Medicaid expansion cuts Louisiana uninsured rate in half, study finds

Medicaid expansion cuts Louisiana uninsured rate in half, study finds

(WAFB) - LSU researchers estimate the number of uninsured Louisianans has been cut in half since Governor John Bel Edwards issued an executive order to expand Medicaid. The new Louisiana Health Insurance Survey (LHIS) indicates there were 321,477 uninsured adults in 2017, down from 644,217 in 2015.

The full report can be read here.

"Not only are we saving hundreds of millions of dollars and creating thousands of jobs because of expansion, we're also saving lives. That is the most important part to me," Edwards said. "We are saving lives because we have more people insured."

The LHIS is conducted every other year by researchers at LSU's Manship School of Mass Communication and the E.J. Ourso College of Business. This is the state's first look at the post-expansion results that are tailored for Louisiana, including data on specific programs unique to the state.

"It was the right decision for the people of Louisiana," Edwards said. "This is what it looks like to put Louisiana first."

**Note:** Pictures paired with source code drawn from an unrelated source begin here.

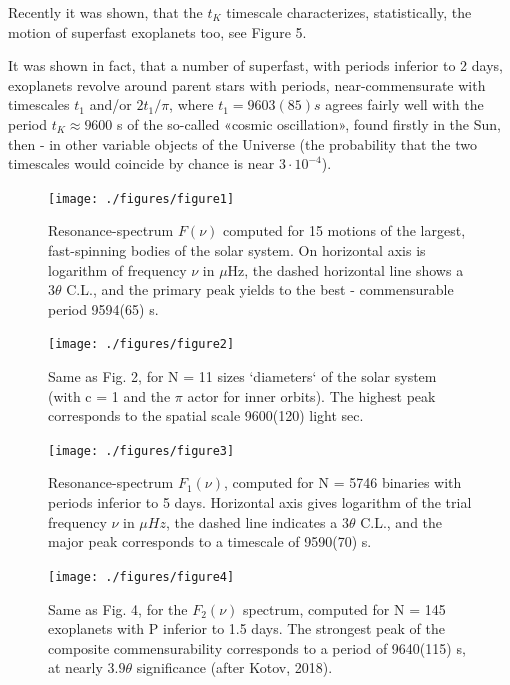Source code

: \documentclass[twoside,draft]{article}
\begin{document}
\begin{sloppypar}
Recently it was shown, that the $t_K$ timescale characterizes, statistically, the motion of superfast exoplanets too, see Figure 5.

It was shown in fact, that a number of superfast, with periods inferior to 2 days, exoplanets revolve around parent stars with periods, near-commensurate with timescales $t_{1}$ and/or $2 t_{1}/\pi$, where $t_{1} = 9603(85) s$ agrees fairly well with the period $t_{K} \approx 9600$ s of the so-called «cosmic oscillation», found firstly in the Sun, then - in other variable objects of the Universe (the probability that the two timescales would coincide by chance is near $3 \cdot 10^{-4}$).

\begin{figure}
\centering
\texttt{[image: ./figures/figure1]}
\caption{Resonance-spectrum $F(\nu)$ computed for 15 motions of the largest, fast-spinning bodies of the solar system. On horizontal axis is logarithm of frequency $\nu$ in $\mu$Hz, the dashed horizontal line shows a $ 3 \theta $ C.L., and the primary peak yields to the best - commensurable period 9594(65) s.}
\label{fig:figure_label}
\end{figure}

\begin{figure}
\centering
\texttt{[image: ./figures/figure2]}
\caption{Same as Fig. 2, for N = 11 sizes `diameters` of the solar system (with c = 1 and the $\pi$ actor for inner orbits). The highest peak corresponds to the spatial scale 9600(120) light sec.}
\label{fig:figure_label}
\end{figure}

\begin{figure}
\centering
\texttt{[image: ./figures/figure3]}
\caption{Resonance-spectrum $F_{1} ( \nu)$, computed for N = 5746 binaries with periods inferior to 5 days. Horizontal axis gives logarithm of the trial frequency $\nu$ in $\mu Hz$, the dashed line indicates a $3 \theta$ C.L., and the major peak corresponds to a timescale of 9590(70) s.}
\label{fig:figure_label}
\end{figure}

\begin{figure}
\centering
\texttt{[image: ./figures/figure4]}
\caption{Same as Fig. 4, for the $F_{2} ( \nu )$ spectrum, computed for N = 145 exoplanets with P inferior to 1.5 days. The strongest peak of the composite commensurability corresponds to a period of 9640(115) s, at nearly $3.9\theta$ significance (after Kotov, 2018).}
\label{fig:figure_label}
\end{figure}


\end{sloppypar}
\end{document}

Another study conducted by an LSU economist estimates Medicaid expansion has created or helped retain nearly 19,000 jobs in Louisiana. Edwards has consistently touted expansion's expected economic impact since he took office, despite frequent criticism from some Republican legislators, who say the state cannot sustain a growing health department.

"This has already changed lives," said Louisiana Department of Health (LDH) Secretary Rebekah Gee. "We have also improved the fiscal health of our state, while helping the fiscal health of hundreds of thousands of our residents."

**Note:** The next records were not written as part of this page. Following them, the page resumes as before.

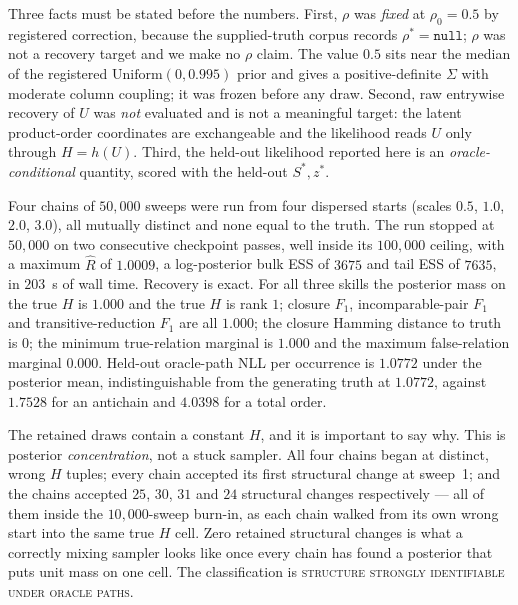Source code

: Three facts must be stated before the numbers. First, $\rho$ was \emph{fixed} at
$\rho_0 = 0.5$ by registered correction, because the supplied-truth corpus
records $\rho^\ast = \texttt{null}$; $\rho$ was not a recovery target and we make
no $\rho$ claim. The value $0.5$ sits near the median of the registered
$\mathrm{Uniform}(0, 0.995)$ prior and gives a positive-definite $\Sigma$ with
moderate column coupling; it was frozen before any draw. Second, raw entrywise
recovery of $U$ was \emph{not} evaluated and is not a meaningful target: the
latent product-order coordinates are exchangeable and the likelihood reads $U$
only through $H = h(U)$. Third, the held-out likelihood reported here is an
\emph{oracle-conditional} quantity, scored with the held-out $S^\ast, z^\ast$.

Four chains of $50{,}000$ sweeps were run from four dispersed starts
(scales $0.5$, $1.0$, $2.0$, $3.0$), all mutually distinct and none equal to the
truth. The run stopped at $50{,}000$ on two consecutive checkpoint passes, well
inside its $100{,}000$ ceiling, with a maximum $\widehat{R}$ of $1.0009$, a
log-posterior bulk ESS of $3675$ and tail ESS of $7635$, in $203$~s of wall time.
Recovery is exact. For all three skills the posterior mass on the true $H$ is
$1.000$ and the true $H$ is rank $1$; closure $F_1$, incomparable-pair $F_1$ and
transitive-reduction $F_1$ are all $1.000$; the closure Hamming distance to
truth is $0$; the minimum true-relation marginal is $1.000$ and the maximum
false-relation marginal $0.000$. Held-out oracle-path NLL per occurrence is
$1.0772$ under the posterior mean, indistinguishable from the generating truth
at $1.0772$, against $1.7528$ for an antichain and $4.0398$ for a total order.

The retained draws contain a constant $H$, and it is important to say why. This
is posterior \emph{concentration}, not a stuck sampler. All four chains began at
distinct, wrong $H$ tuples; every chain accepted its first structural change at
sweep~1; and the chains accepted $25$, $30$, $31$ and $24$ structural changes
respectively --- all of them inside the $10{,}000$-sweep burn-in, as each chain
walked from its own wrong start into the same true $H$ cell. Zero retained
structural changes is what a correctly mixing sampler looks like once every
chain has found a posterior that puts unit mass on one cell. The classification
is \textsc{structure strongly identifiable under oracle paths}.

The study notes insurance rates did not change in some industrial regions where lower oil prices should have had a negative impact. The survey summary suggests expansion offered an insurance alternative for people who would have had a difficult time finding jobs with benefits during a time of economic uncertainty.

LDH could use the results to identify areas of need and target solutions in specific locations.

"We're excited, but we're nowhere near finished," Edwards said, referencing the 320,000 Louisiana adults who still do not have health insurance.